Best Practices for Disaster Recovery (Self-Hosted)

Note: This document is referential only to the API Fortress-HA (High Availability) deployment.

Components:

Databases:

PostgreSQL
MongoDB

Message queues:

RabbitMQ

API Fortress:

API Fortress Dashboard
Microservices (mailer, scheduler, connector)
Remote workers (downloaders, core-server)

Resiliency / High availability

Databases can be replicated using their specific mechanism and the systems will connect to the clusters. Each replica will carry the full database in a streaming replication fashion. Therefore, a failure (software, hardware, network) of any of the instances will not cause a service disruption. When a replica is brought back to life, whether it’s the same server or another, their specific replication systems will synchronize the new instance. Databases are the only components in need of a persistent state, therefore the machines spinning them need to be able to provide a persistent storage. The message queue is stateless (therefore does not require persistent storage) and queues and exchanges are replicated using the high availability internal mechanism. Services can connect to both so that if one replica goes down, the other will take care of the work without service disruption. The API Fortress dashboards are stateless (with the exclusion of in-memory web sessions) and can be scaled horizontally and load balanced. The API Fortress microservices are stateless single-instance services that can be respawed in any server, without any specific concern. The API Fortress remote workers are stateless multi-instance services that can be scaled horizontally and load balanced.

Backup and Restore

Backup

There are 2 primary types of backups:

Taking snapshots of the persisted database disks. The procedure is runtime dependent (AWS, GCloud, OpenShift etc.)
Dumping databases to files for classic restore. These procedures are described here. The actual commands may vary based on the runtime.

Restoration

Given the snapshot of a disk, the runtime should provide the ability to create a new disk from it.
Given the dump files, you can follow the procedure described here. The actual commands may vary based on the runtime.
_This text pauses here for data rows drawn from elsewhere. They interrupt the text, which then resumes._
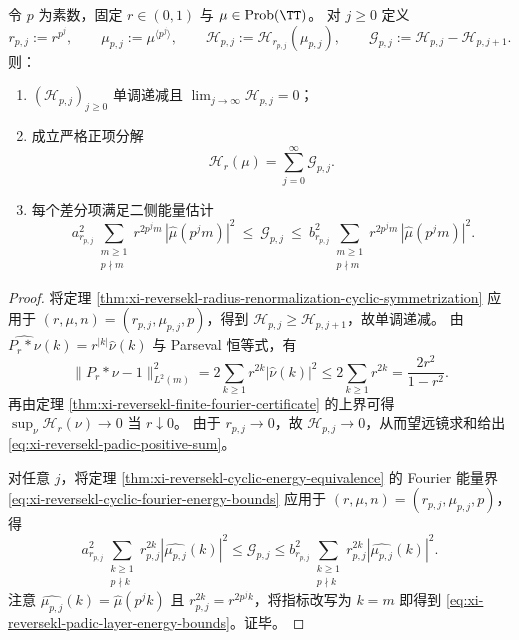 \begin{theorem}\label{thm:xi-reversekl-padic-entropy-cascade}
令 \(p\) 为素数，固定 \(r\in(0,1)\) 与 \(\mu\in\mathrm{Prob}(\TT)\)。
对 \(j\ge 0\) 定义
\[
r_{p,j}:=r^{p^j},\qquad \mu_{p,j}:=\mu^{\langle p^j\rangle},\qquad
\mathcal H_{p,j}:=\mathcal H_{r_{p,j}}(\mu_{p,j}),
\qquad
\mathcal G_{p,j}:=\mathcal H_{p,j}-\mathcal H_{p,j+1}.
\]
则：
\begin{enumerate}
  \item \((\mathcal H_{p,j})_{j\ge 0}\) 单调递减且 \(\lim_{j\to\infty}\mathcal H_{p,j}=0\)；
  \item 成立严格正项分解
  \begin{equation}\label{eq:xi-reversekl-padic-positive-sum}
  \boxed{\ \mathcal H_r(\mu)=\sum_{j=0}^{\infty}\mathcal G_{p,j}.\ }
  \end{equation}
  \item 每个差分项满足二侧能量估计
  \begin{equation}\label{eq:xi-reversekl-padic-layer-energy-bounds}
  \boxed{\
  a_{r_{p,j}}^2\!\sum_{\substack{m\ge 1\\ p\nmid m}} r^{2p^j m}\,|\widehat\mu(p^j m)|^2
  \ \le\
  \mathcal G_{p,j}
  \ \le\
  b_{r_{p,j}}^2\!\sum_{\substack{m\ge 1\\ p\nmid m}} r^{2p^j m}\,|\widehat\mu(p^j m)|^2.
  }
  \end{equation}
\end{enumerate}
\end{theorem}
\begin{proof}
将定理 \ref{thm:xi-reversekl-radius-renormalization-cyclic-symmetrization} 应用于 \((r,\mu,n)=(r_{p,j},\mu_{p,j},p)\)，得到
\(
\mathcal H_{p,j}\ge \mathcal H_{p,j+1}
\)，故单调递减。
由 \(\widehat{P_{r}*\nu}(k)=r^{|k|}\widehat\nu(k)\) 与 Parseval 恒等式，有
\[
\|P_{r}*\nu-1\|_{L^2(m)}^2
=2\sum_{k\ge 1}r^{2k}|\widehat\nu(k)|^2
\le 2\sum_{k\ge 1}r^{2k}=\frac{2r^2}{1-r^2}.
\]
再由定理 \ref{thm:xi-reversekl-finite-fourier-certificate} 的上界可得 \(\sup_{\nu}\mathcal H_r(\nu)\to 0\) 当 \(r\downarrow 0\)。
由于 \(r_{p,j}\to 0\)，故 \(\mathcal H_{p,j}\to 0\)，从而望远镜求和给出 \eqref{eq:xi-reversekl-padic-positive-sum}。

对任意 \(j\)，将定理 \ref{thm:xi-reversekl-cyclic-energy-equivalence} 的 Fourier 能量界 \eqref{eq:xi-reversekl-cyclic-fourier-energy-bounds} 应用于 \((r,\mu,n)=(r_{p,j},\mu_{p,j},p)\)，得
\[
a_{r_{p,j}}^2\!\sum_{\substack{k\ge 1\\ p\nmid k}} r_{p,j}^{2k}|\widehat{\mu_{p,j}}(k)|^2
\le \mathcal G_{p,j}\le
b_{r_{p,j}}^2\!\sum_{\substack{k\ge 1\\ p\nmid k}} r_{p,j}^{2k}|\widehat{\mu_{p,j}}(k)|^2.
\]
注意 \(\widehat{\mu_{p,j}}(k)=\widehat\mu(p^j k)\) 且 \(r_{p,j}^{2k}=r^{2p^j k}\)，将指标改写为 \(k=m\) 即得到 \eqref{eq:xi-reversekl-padic-layer-energy-bounds}。证毕。
\end{proof}

\endinput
Note: No service except the two databases require access to persistent storage.

Disaster recovery

Databases:

In case of a database being unreachable for connectivity issues, the system will continue working using a replica. When the issue is solved, the system will sync itself automatically. No service degradation is expected.
In case of a system failure, disk failure, or data corruption, spin a new server in the same cluster with the same hostname. This will trigger the database automatic replication. No service degradation is expected.
In case of a global failure of all replicas, API Fortress will stop working. Spin a new database cluster starting from a backup and restart all services. Service degradation is expected. Data loss may occur, depending on your backup strategy.

Message queues:

In case of a message queue being unreachable for connectivity issues, the system will continue working using a replica. A respawn of the failing message queue will bring it back to the cluster. No service degradation is expected.
In case of a system failure, spin a new server in the same cluster with the same hostname. No service degradation is expected.
In case of a global failure of all replicas, API Fortress will stop executing scheduled tests and will not send notifications. Start a new message queue cluster. A restart of all services is not required but recommended. Service degradation is expected.